== Entries supplied ==
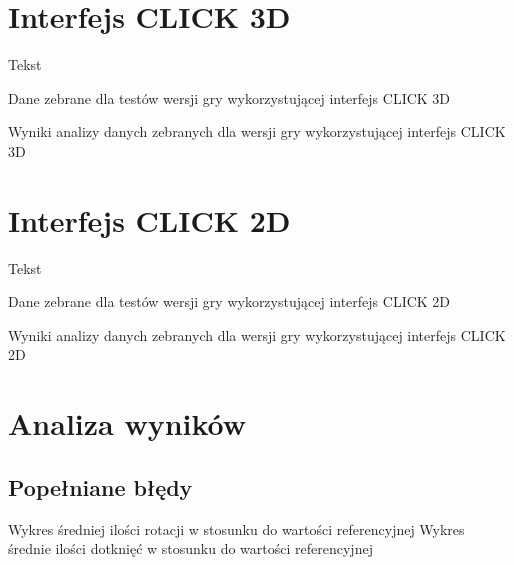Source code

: \documentclass[a4paper,12pt,numbers=noenddot]{report}
\begin{document}
\section{Interfejs CLICK 3D}%
Tekst

\begin{table}
  \caption{Dane zebrane dla testów wersji gry wykorzystującej interfejs CLICK 3D}
  \resizebox{0.9\textwidth}{!}{%
	
  }
  \label{tab:results_CLICK3d}%
  \caption{Wyniki analizy danych zebranych dla wersji gry wykorzystującej interfejs CLICK 3D}
  \resizebox{0.9\textwidth}{!}{%
	
  }
  \label{tab:analysis_CLICK3d}%
\end{table}%

\section{Interfejs CLICK 2D}%
Tekst

\begin{table}
  \caption{Dane zebrane dla testów wersji gry wykorzystującej interfejs CLICK 2D}
  \resizebox{\textwidth}{!}{%
	
  }
  \label{tab:results_CLICK2d}%
  \caption{Wyniki analizy danych zebranych dla wersji gry wykorzystującej interfejs CLICK 2D}
  \resizebox{\textwidth}{!}{%
	
  }
  \label{tab:analysis_CLICK2d}%
\end{table}%

\section{Analiza wyników}

\subsection{Popełniane błędy}

Wykres średniej ilości rotacji w stosunku do wartości referencyjnej
Wykres średnie ilości dotknięć w stosunku do wartości referencyjnej
\end{document}

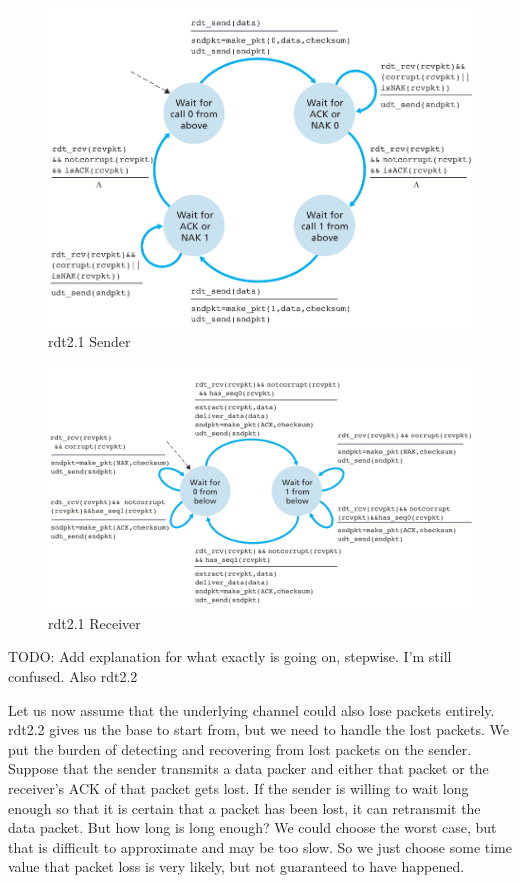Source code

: \documentclass[12pt,letterpaper]{article}
\theoremstyle{definition}
\begin{document}
\begin{figure}[htpb]
  \centering
  \includegraphics[width=0.8\linewidth]{./assets/rdt2-1_sender.png}
  \caption{rdt2.1 Sender}%
  \label{fig:name}
\end{figure}

\begin{figure}[htpb]
  \centering
  \includegraphics[width=0.8\linewidth]{./assets/rdt2-1_rcvr.png}
  \caption{rdt2.1 Receiver}%
  \label{fig:./assets}
\end{figure}

TODO: Add explanation for what exactly is going on, stepwise. I'm still confused. Also rdt2.2

Let us now assume that the underlying channel could also lose packets entirely. rdt2.2 gives us the base to start from, but we need to handle the lost packets. We put the burden of detecting and recovering from lost packets on the sender. Suppose that the sender transmits a data packer and either that packet or the receiver's ACK of that packet gets lost. If the sender is willing to wait long enough so that it is certain that a packet has been lost, it can retransmit the data packet. But how long is long enough? We could choose the worst case, but that is difficult to approximate and may be too slow. So we just choose some time value that packet loss is very likely, but not guaranteed to have happened.
\end{document}
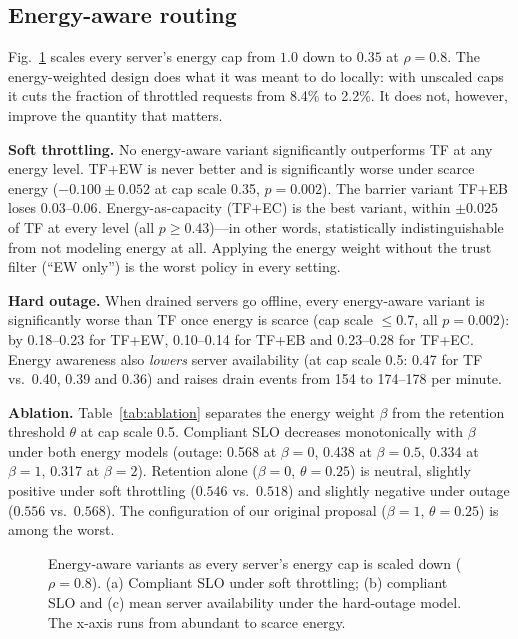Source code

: \documentclass[journal]{IEEEtran}
\begin{document}
\subsection{Energy-aware routing}\label{sec:res-energy}

Fig.~\ref{fig:energy} scales every server's energy cap from $1.0$ down to $0.35$ at $\rho=0.8$. The energy-weighted design does what it was meant to do locally: with unscaled caps it cuts the fraction of throttled requests from 8.4\% to 2.2\%. It does not, however, improve the quantity that matters.

\textbf{Soft throttling.} No energy-aware variant significantly outperforms TF at any energy level. TF+EW is never better and is significantly worse under scarce energy ($-0.100\pm0.052$ at cap scale 0.35, $p=0.002$). The barrier variant TF+EB loses $0.03$--$0.06$. Energy-as-capacity (TF+EC) is the best variant, within $\pm0.025$ of TF at every level (all $p\ge0.43$)---in other words, statistically indistinguishable from not modeling energy at all. Applying the energy weight without the trust filter (``EW only'') is the worst policy in every setting.

\textbf{Hard outage.} When drained servers go offline, every energy-aware variant is significantly worse than TF once energy is scarce (cap scale $\le0.7$, all $p=0.002$): by 0.18--0.23 for TF+EW, 0.10--0.14 for TF+EB and 0.23--0.28 for TF+EC. Energy awareness also \emph{lowers} server availability (at cap scale 0.5: 0.47 for TF vs.\ 0.40, 0.39 and 0.36) and raises drain events from 154 to 174--178 per minute.

\textbf{Ablation.} Table~\ref{tab:ablation} separates the energy weight $\beta$ from the retention threshold $\theta$ at cap scale 0.5. Compliant SLO decreases monotonically with $\beta$ under both energy models (outage: 0.568 at $\beta=0$, 0.438 at $\beta=0.5$, 0.334 at $\beta=1$, 0.317 at $\beta=2$). Retention alone ($\beta=0$, $\theta=0.25$) is neutral, slightly positive under soft throttling ($0.546$ vs.\ $0.518$) and slightly negative under outage ($0.556$ vs.\ $0.568$). The configuration of our original proposal ($\beta=1$, $\theta=0.25$) is among the worst.

\begin{figure}[t]
\centering
\resizebox{\textwidth}{!}{%
}
\caption{Energy-aware variants as every server's energy cap is scaled down ($\rho=0.8$). (a) Compliant SLO under soft throttling; (b) compliant SLO and (c) mean server availability under the hard-outage model. The x-axis runs from abundant to scarce energy.}
\label{fig:energy}
\end{figure}
\end{document}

== What you will do ==
Could you return every line from the entries above in which the string "Dane" occurs?

== Solution for this exercise ==
  \caption{Dane zebrane dla testów wersji gry wykorzystującej interfejs CLICK 3D}
  \caption{Dane zebrane dla testów wersji gry wykorzystującej interfejs CLICK 2D}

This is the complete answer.